Mi interessa indagare l’impalpabile relazione tra le cose, tra le persone e tra le cose e persone; scoprire il mondo altro: gocce di liquido su una superficie di marmo. Un microcosmo di riflessi e di forme organiche che diventano per un attimo elementi di un altro mondo, creando un’interferenza nella realtà materiale, fintamente ordinata e conosciuta.

Spesso non mi interessa in sé il soggetto che sto fotografando, potrebbe essere animato inanimato, brutto o bello, non ha nessuna importanza, cerco solo di coglierne l’ambiguità e le emozioni che mi trasmette. Qualcosa di estremamente familiare e contemporaneamente alieno un po’ come quando ti guardi attentamente le dita dei piedi.

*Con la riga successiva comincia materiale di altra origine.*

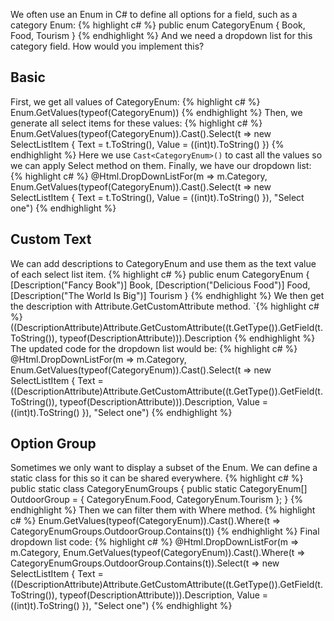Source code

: We often use an Enum in C# to define all options for a field, such as a category Enum:
{% highlight c# %}
public enum CategoryEnum
{
    Book,
    Food,
    Tourism
}
{% endhighlight %}
And we need a dropdown list for this category field. How would you implement this?

## Basic
First, we get all values of CategoryEnum:
{% highlight c# %}
Enum.GetValues(typeof(CategoryEnum))
{% endhighlight %}
Then, we generate all select items for these values:
{% highlight c# %}
Enum.GetValues(typeof(CategoryEnum)).Cast<CategoryEnum>().Select(t => new SelectListItem { Text = t.ToString(), Value = ((int)t).ToString() })
{% endhighlight %}
Here we use `Cast<CategoryEnum>()` to cast all the values so we can apply Select method on them.
Finally, we have our dropdown list:
{% highlight c# %}
@Html.DropDownListFor(m => m.Category, Enum.GetValues(typeof(CategoryEnum)).Cast<CategoryEnum>().Select(t => new SelectListItem { Text = t.ToString(), Value = ((int)t).ToString() }), "Select one")
{% endhighlight %}

## Custom Text
We can add descriptions to CategoryEnum and use them as the text value of each select list item.
{% highlight c# %}
public enum CategoryEnum
{
    [Description("Fancy Book")]
    Book,
    [Description("Delicious Food")]
    Food,
    [Description("The World Is Big")]
    Tourism
}
{% endhighlight %}
We then get the description with Attribute.GetCustomAttribute method.
`{% highlight c# %}
((DescriptionAttribute)Attribute.GetCustomAttribute((t.GetType()).GetField(t.ToString()), typeof(DescriptionAttribute))).Description
{% endhighlight %}
The updated code for the dropdown list would be:
{% highlight c# %}
@Html.DropDownListFor(m => m.Category, Enum.GetValues(typeof(CategoryEnum)).Cast<CategoryEnum>().Select(t => new SelectListItem { Text = ((DescriptionAttribute)Attribute.GetCustomAttribute((t.GetType()).GetField(t.ToString()), typeof(DescriptionAttribute))).Description, Value = ((int)t).ToString() }), "Select one")
{% endhighlight %}

## Option Group
Sometimes we only want to display a subset of the Enum. We can define a static class for this so it can be shared everywhere.
{% highlight c# %}
public static class CategoryEnumGroups
{
    public static CategoryEnum[] OutdoorGroup = { CategoryEnum.Food, CategoryEnum.Tourism };
}
{% endhighlight %}
Then we can filter them with Where method.
{% highlight c# %}
Enum.GetValues(typeof(CategoryEnum)).Cast<CategoryEnum>().Where(t => CategoryEnumGroups.OutdoorGroup.Contains(t))
{% endhighlight %}
Final dropdown list code:
{% highlight c# %}
@Html.DropDownListFor(m => m.Category, Enum.GetValues(typeof(CategoryEnum)).Cast<CategoryEnum>().Where(t => CategoryEnumGroups.OutdoorGroup.Contains(t)).Select(t => new SelectListItem { Text = ((DescriptionAttribute)Attribute.GetCustomAttribute((t.GetType()).GetField(t.ToString()), typeof(DescriptionAttribute))).Description, Value = ((int)t).ToString() }), "Select one")
{% endhighlight %}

Sara Scanderebech - Le planete sauvage, 2020
Sara Scanderebech - Le planete sauvage, 2020
Sara Scanderebech - Le planete sauvage, 2020
Sara Scanderebech - Le planete sauvage, 2020
Bagni e Le planete sauvage sono i tuoi ultimi progetti che rivelano un’altra visione del Salento, distante  dall’immaginario comune di stereotipi visivi commerciali e turistici. Come percepisci la realtà della tua terra d’origine? Quali suggestioni ti ha trasmesso così da dare vita a questi due lavori?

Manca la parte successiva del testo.